Sólo cuenta el amor

Por Roberto Espinosa - Redacción de LA GACETA.

LA GACETA/HECTOR PALACIOS LA GACETA/HECTOR PALACIOS
06 Septiembre 2007
La iglesia de Módena. Luciano sienta su mano con dulzura en el canoso hombro de Fernando, el panadero. Los ojos cerrados bucean el amor en la sangre que se alborota de vida. Dos jilgueros sueltan a dúo una canzonetta. “Oye, madre, qué frescura, trae el aire de Surriento que inspira sentimiento a quien lo deja y se va. Mira, mira ese jardín, siente, siente su fragancia, el perfume delicado me embriaga el corazón... Y tú dices, ya me voy de esta tierra del amor, dentro de mi corazón, digo, madre, volveré...” Las lágrimas de una madre caminan los vitrales y acunan la emoción entre las manos, estremeciendo la banqueta. El Do de pecho de padre e hijo abre sus brazos hacia ella, mientras su mirada responde: “No, no te vayas así, no me des este tormento, torna a Surriento, torna otra vez”. Luciano Pavarotti se acaba de reunir con la ternura.

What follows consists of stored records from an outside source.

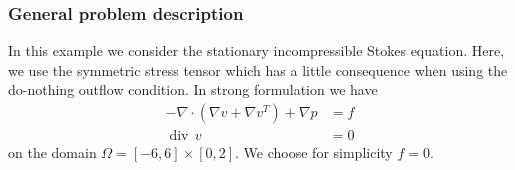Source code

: \subsubsection{General problem description}
In this example we consider the stationary incompressible Stokes equation. Here,
we use the symmetric stress tensor which has a little consequence when using 
the do-nothing outflow condition. In strong formulation we have
\begin{align*}
-\nabla\cdot (\nabla v + \nabla v^{T}) + \nabla p &= f \\
\operatorname{div}\, v &= 0 
\end{align*}
on the domain $\Omega = [-6,6]\times [0,2]$. We choose for simplicity $f=0$.
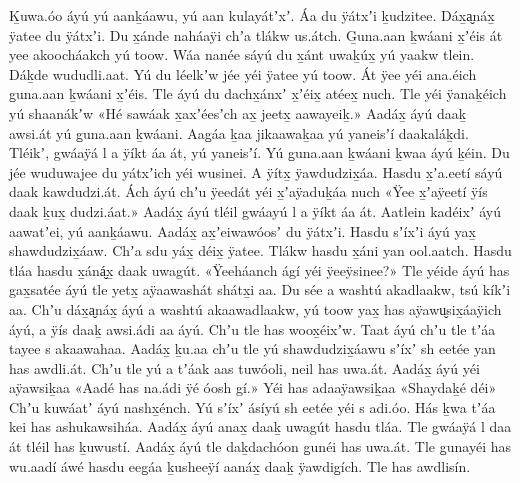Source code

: \clearpage
\begin{pairs}
\begin{Leftside}
\beginnumbering
\pstart
\noindent
{}Ḵuwa.óo áyú yú aanḵáawu, yú aan kulayátʼxʼ.
Áa du ÿátxʼi ḵudzitee.
Dáx̱a̬náx̱ ÿatee du ÿátxʼi.
Du x̱ánde naháaÿi chʼa tlákw us.átch.
G̱una.aan ḵwáani x̱ʼéis át yee akoocháakch yú toow.
Wáa nanée sáyú du x̱ánt uwaḵúx̱ yú yaakw tlein.
Dáḵde wududli.aat.
Yú du léelkʼw jée yéi ÿatee yú toow.
Át ÿee yéi ana.éich g̱una.aan ḵwáani x̱ʼéis.
Tle áyú du dachx̱ánxʼ x̱ʼéix̱ atéex̱ nuch.
Tle yéi ÿanaḵéich yú shaanákʼw
«\!Hé sawáak x̱a\-xʼéesʼch ax̱ jeetx̱ aawayeiḵ.\!»
\pend
\pstart
\hspace{-0.5em}Aadáx̱ áyú daaḵ awsi.át yú g̱una.aan ḵwáa\-ni.
Aag̱áa ḵaa jikaawaḵaa yú yaneisʼí daa\-kaláḵdi.
Tléikʼ, gwáaÿá l a ÿíkt áa át, yú yaneisʼí.
Yú g̱una.aan ḵwáani ḵwaa áyú ḵéin.
Du jée wuduwajee du yátxʼich yéi wusinei.
A ÿítx̱ ÿawdudzix̱áa.
Hasdu x̱ʼa.eetí sáyú daak kawdudzi.át.
Ách áyú chʼu ÿeedát yéi x̱ʼaÿaduḵáa nuch
«\!Ÿee x̱ʼaÿeetí ÿís daak ḵux̱ dudzi.áat.\!»
Aadáx̱ áyú tléil gwáayú l a ÿíkt áa át.
Aatlein kadéixʼ áyú aawatʼei, yú aanḵáawu.
Aadáx̱ ax̱ʼeiwawóosʼ du ÿátxʼi.
Hasdu sʼíxʼi áyú yax̱ shawdudzix̱áaw.
Chʼa sdu yáx̱ déix̱ ÿatee.
Tlákw hasdu x̱áni yan ool.aatch.
Has\-du tláa hasdu x̱áná̬x̱ daak uwagút.
«\!Ÿeeháanch ágí yéi ÿeeÿsinee?\!»
Tle yéide áyú has gax̱satée áyú tle yetx̱ aÿaa\-washát shátx̱i aa.
Du sée a washtú aka\-dlaakw, tsú kíkʼi aa.
Chʼu dáx̱a̬náx̱ áyú a washtú akaawadlaakw, yú toow yax̱ has aÿawu̬six̱áaÿich áyú, a ÿís daaḵ awsi.ádi aa áyú.
Chʼu tle has woox̱éixʼw.
Taat áyú chʼu tle tʼáa tayee s akaawahaa.
Aadáx̱ ḵu.aa chʼu tle yú shawdudzix̱áawu sʼíxʼ sh eetée yan has awdli.át.
Chʼu tle yú a tʼáak aas tuwóoli, neil has uwa.át.
\pend
\pstart
{}Aadáx̱ áyú yéi aÿawsiḵaa
«\!Aadé has na.ádi ÿé óosh gí.\!»
Yéi has adaaÿawsiḵaa
«\!Shaydaḵé déi\!»
Chʼu kuwáatʼ áyú nash\-x̱énch.
Yú sʼíxʼ ásíyú sh eetée yéi s adi.óo.
Hás ḵwa tʼáa kei has ashukawsiháa.
Aadáx̱ áyú anax̱ daaḵ uwagút hasdu tláa.
Tle gwáa\-ÿá l daa át tléil has ḵuwustí.
Aadáx̱ áyú tle daḵdachóon g̱unéi has uwa.át.
Tle g̱unayéi has wu.aadí áwé hasdu eeg̱áa ḵusheeÿí aanáx̱ daaḵ ÿawdig̱ích.
Tle has awdlisín.

\end{Leftside}
\end{pairs}
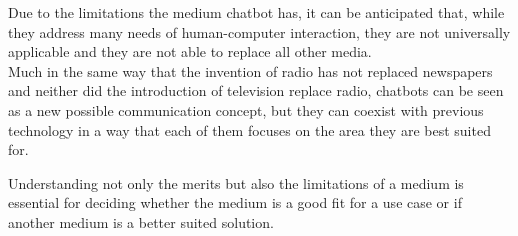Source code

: Due to the limitations the medium chatbot has, it can be anticipated
that, while they address many needs of human-computer interaction,
they are not universally applicable and they are not able to replace all other media.
\\

Much in the same way that the invention of radio has not replaced newspapers
and neither did the introduction of television replace radio,
chatbots can be seen as a new possible communication concept,
but they can coexist with previous technology in a way that each of them focuses on the area they are best suited for.

Understanding not only the merits but also the limitations of a medium is essential for deciding
whether the medium is a good fit for a use case or if another medium is a better suited solution.
\\
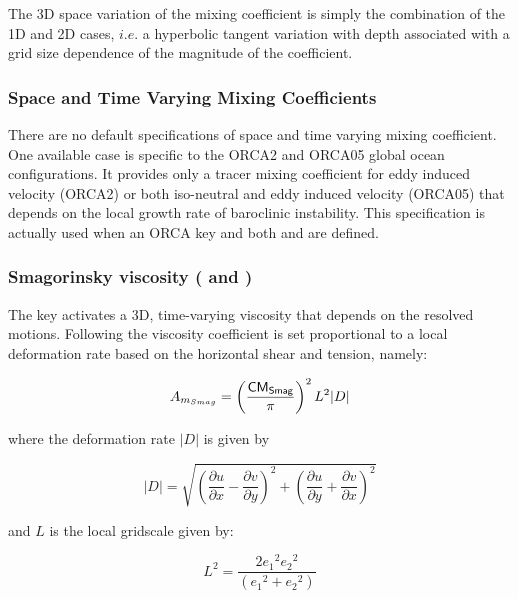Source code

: \documentclass[NEMO_book]{subfiles}
\begin{document}
The 3D space variation of the mixing coefficient is simply the combination of the 
1D and 2D cases, $i.e.$ a hyperbolic tangent variation with depth associated with 
a grid size dependence of the magnitude of the coefficient. 

\subsubsection{Space and Time Varying Mixing Coefficients}

There are no default specifications of space and time varying mixing coefficient.  One
available case is specific to the ORCA2 and ORCA05 global ocean configurations. It
provides only a tracer mixing coefficient for eddy induced velocity (ORCA2) or both
iso-neutral and eddy induced velocity (ORCA05) that depends on the local growth rate of
baroclinic instability. This specification is actually used when an ORCA key
and both  and  are defined.

\subsubsection{Smagorinsky viscosity ( and )}

The  key activates a 3D, time-varying viscosity that depends on the
resolved motions. Following \citep{Smagorinsky_93} the viscosity coefficient is set
proportional to a local deformation rate based on the horizontal shear and tension,
namely:

\begin{equation}
A_{m_{Smag}} = \left(\frac{{\sf CM_{Smag}}}{\pi}\right)^2L^2\vert{D}\vert
\end{equation}

\noindent where the deformation rate $\vert{D}\vert$ is given by 

\begin{equation}
\vert{D}\vert=\sqrt{\left({\frac{\partial{u}} {\partial{x}}}
                         -{\frac{\partial{v}} {\partial{y}}}\right)^2
                 +  \left({\frac{\partial{u}} {\partial{y}}}
                         +{\frac{\partial{v}} {\partial{x}}}\right)^2} 
\end{equation}

\noindent and $L$ is the local gridscale given by:

\begin{equation}
L^2 = \frac{2{e_1}^2 {e_2}^2}{\left ( {e_1}^2 + {e_2}^2 \right )}
\end{equation}
\end{document}
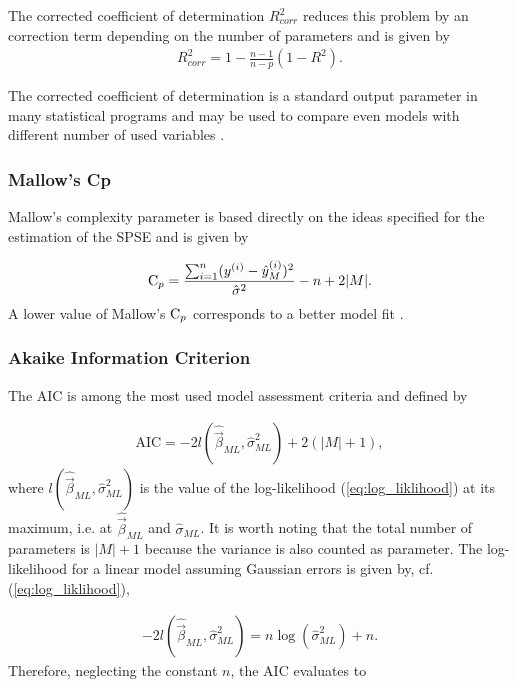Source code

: \documentclass[10pt,a4paper]{report}
\begin{document}
The corrected coefficient of determination $R_{corr}^2$ reduces this problem by an correction term depending on the  number of parameters and is given by
\begin{align}
	R_{corr}^2 = 1 - \frac{n-1}{n-p}(1-R^2).
\end{align}

The corrected coefficient of determination is a standard output parameter in many statistical programs and may be used to compare even models with different number of used variables \cite{fahrmeir2007regression}.

\subsubsection{Mallow's Cp}

Mallow's complexity parameter is based directly on the ideas specified for the estimation of the SPSE and is given by

\begin{align}
	\text C_p = \frac{\sum_{i=1}^n (y^{(i)} - \hat y^{(i)}_M)^2}{\hat \sigma^2} - n + 2 \vert M \vert.
\end{align}
%
A lower value of Mallow's $\text C_p$ corresponds to a better model fit \cite{fahrmeir2007regression}.

\subsubsection{Akaike Information Criterion}

The AIC is among the most used model assessment criteria and defined by

\begin{align}
	\text{AIC} = -2 l(\hat{\vec{\beta}}_{ML}, \hat \sigma^2_{ML}) + 2(\vert M \vert +1),
\end{align}
%
where $l(\hat{\vec{\beta}}_{ML}, \hat \sigma^2_{ML})$ is the value of the log-likelihood (\ref{eq:log_liklihood}) at its maximum, i.e. at $\hat{\vec{\beta}}_{ML}$ and $\hat{\sigma}_{ML}$. It is worth noting that the total number of parameters is $\vert M \vert + 1$ because the variance is also counted as parameter. The log-likelihood for a linear model assuming Gaussian errors is given by, cf. (\ref{eq:log_liklihood}),

\begin{align}
	-2l(\hat{\vec{\beta}}_{ML}, \hat \sigma_{ML}^2) = n \log(\hat \sigma_{ML}^2) + n.
\end{align}
%
Therefore, neglecting the constant $n$, the AIC evaluates to
\end{document}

“Nací el 12 de octubre de 1935 en la ciudad que más amo de todas, Módena. Muchos años más tarde, cuando fui aplaudido por el público de América, me dije que no debía ser tan extraño, ya que un 12 de octubre Colón, un navegante tal vez italiano también, llegó hasta las islas de ese continente. Tuve una infancia muy feliz. Mi padre era panadero y mi madre trabajaba en una fábrica de cigarrillos. El conserva una voz hermosa de tenor y gran amor por la música. Ella, en cambio, siempre sostuvo que la música la emocionaba demasiado, así nunca va a mis actuaciones. Cuando ya había resuelto dedicarme a cantar, mi madre no se sorprendió -pese a que todo apuntaba a que iba a ser futbolista-”.

Una vitrola
Su padre Fernando cantaba en la iglesia de barrio y nunca quiso hacerlo profesionalmente. Recorría las noches rodeado de las voces de Beniamino Gigli y Tito Schipa que ventilaba una vitrola. “Italia no se puede comprender sin la música, de modo que era natural que entre juego y juego de pelota con mis compinches, aprendiera a tocar la mandolina y a cantar. Los vecinos se asomaban a sus ventanas y me arrojaban como premio nueces y caramelos”.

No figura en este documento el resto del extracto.